DATA PROVIDED START

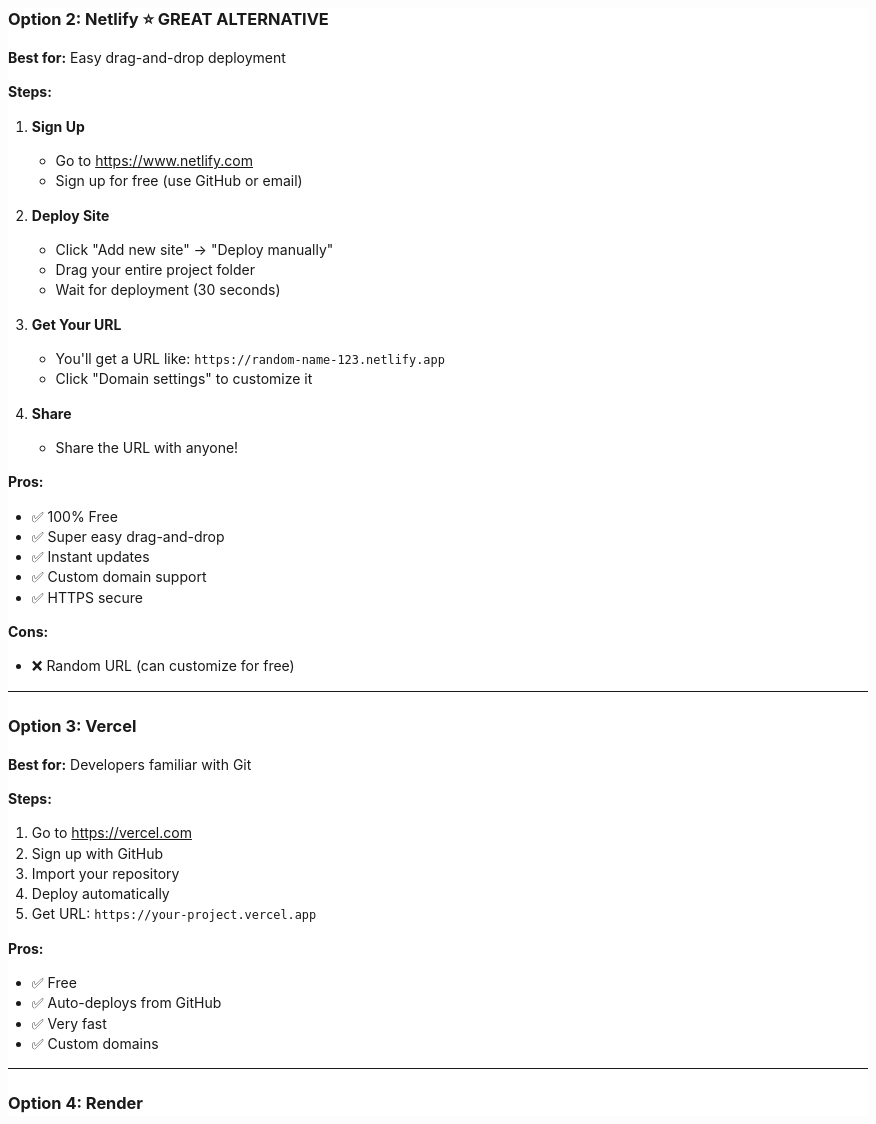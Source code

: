 ### **Option 2: Netlify** ⭐ GREAT ALTERNATIVE

**Best for:** Easy drag-and-drop deployment

**Steps:**

1. **Sign Up**
   - Go to https://www.netlify.com
   - Sign up for free (use GitHub or email)

2. **Deploy Site**
   - Click "Add new site" → "Deploy manually"
   - Drag your entire project folder
   - Wait for deployment (30 seconds)

3. **Get Your URL**
   - You'll get a URL like: `https://random-name-123.netlify.app`
   - Click "Domain settings" to customize it

4. **Share**
   - Share the URL with anyone!

**Pros:**
- ✅ 100% Free
- ✅ Super easy drag-and-drop
- ✅ Instant updates
- ✅ Custom domain support
- ✅ HTTPS secure

**Cons:**
- ❌ Random URL (can customize for free)

---

### **Option 3: Vercel**

**Best for:** Developers familiar with Git

**Steps:**

1. Go to https://vercel.com
2. Sign up with GitHub
3. Import your repository
4. Deploy automatically
5. Get URL: `https://your-project.vercel.app`

**Pros:**
- ✅ Free
- ✅ Auto-deploys from GitHub
- ✅ Very fast
- ✅ Custom domains

---

### **Option 4: Render**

DATA PROVIDED END

* PROBLEM DETAILS
In the listing above, the lines from the one containing "Netlify** ⭐ GREAT ALTERNATIVE" through the one containing "2. **Deploy Site**" must be set down exactly, with no other lines.

* RESPONSE AREA
: ### **Option 2: Netlify** ⭐ GREAT ALTERNATIVE

**Best for:** Easy drag-and-drop deployment

**Steps:**

1. **Sign Up**
   - Go to https://www.netlify.com
   - Sign up for free (use GitHub or email)

2. **Deploy Site**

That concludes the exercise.